[Entries taken from a collection]
------------

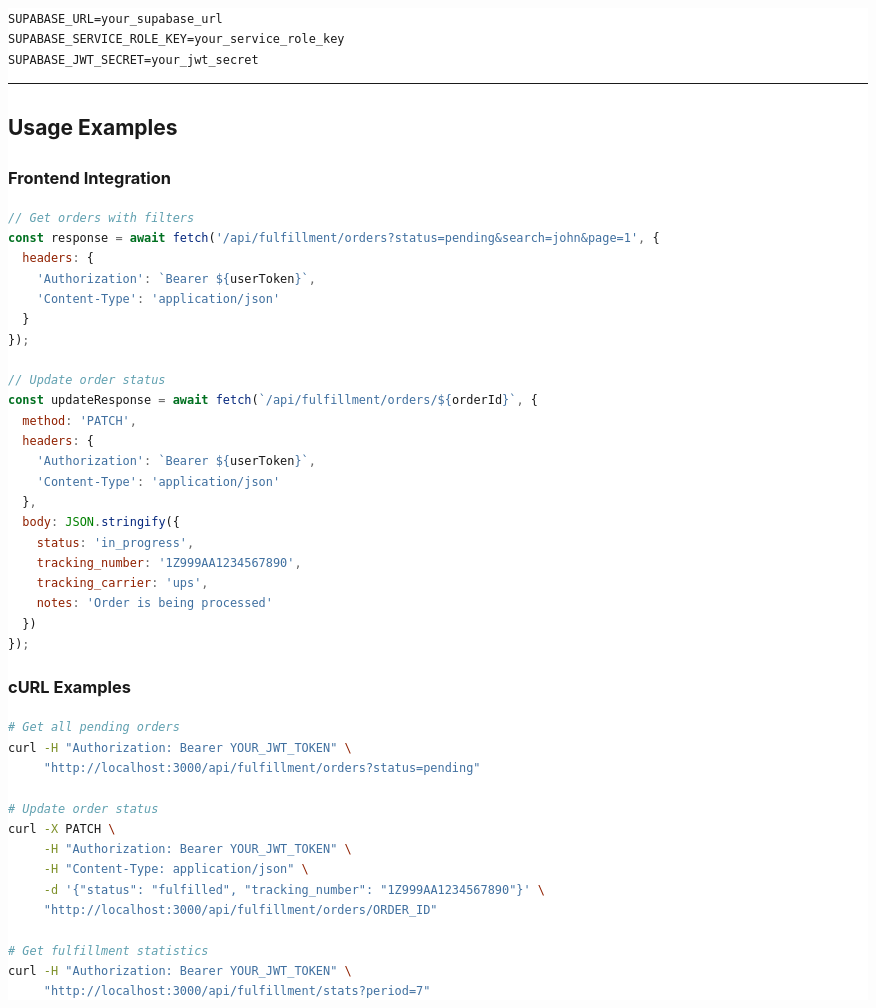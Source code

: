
 ```env
SUPABASE_URL=your_supabase_url
SUPABASE_SERVICE_ROLE_KEY=your_service_role_key
SUPABASE_JWT_SECRET=your_jwt_secret
```

---

## Usage Examples

### Frontend Integration

```javascript
// Get orders with filters
const response = await fetch('/api/fulfillment/orders?status=pending&search=john&page=1', {
  headers: {
    'Authorization': `Bearer ${userToken}`,
    'Content-Type': 'application/json'
  }
});

// Update order status
const updateResponse = await fetch(`/api/fulfillment/orders/${orderId}`, {
  method: 'PATCH',
  headers: {
    'Authorization': `Bearer ${userToken}`,
    'Content-Type': 'application/json'
  },
  body: JSON.stringify({
    status: 'in_progress',
    tracking_number: '1Z999AA1234567890',
    tracking_carrier: 'ups',
    notes: 'Order is being processed'
  })
});
```

### cURL Examples

```bash
# Get all pending orders
curl -H "Authorization: Bearer YOUR_JWT_TOKEN" \
     "http://localhost:3000/api/fulfillment/orders?status=pending"

# Update order status
curl -X PATCH \
     -H "Authorization: Bearer YOUR_JWT_TOKEN" \
     -H "Content-Type: application/json" \
     -d '{"status": "fulfilled", "tracking_number": "1Z999AA1234567890"}' \
     "http://localhost:3000/api/fulfillment/orders/ORDER_ID"

# Get fulfillment statistics
curl -H "Authorization: Bearer YOUR_JWT_TOKEN" \
     "http://localhost:3000/api/fulfillment/stats?period=7"
```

------------

• [PROBLEM DETAILS]: Where a line of the records contains the word "status", copy that line.

• [SOLUTION]:
const response = await fetch('/api/fulfillment/orders?status=pending&search=john&page=1', {
// Update order status
    status: 'in_progress',
     "http://localhost:3000/api/fulfillment/orders?status=pending"
# Update order status
     -d '{"status": "fulfilled", "tracking_number": "1Z999AA1234567890"}' \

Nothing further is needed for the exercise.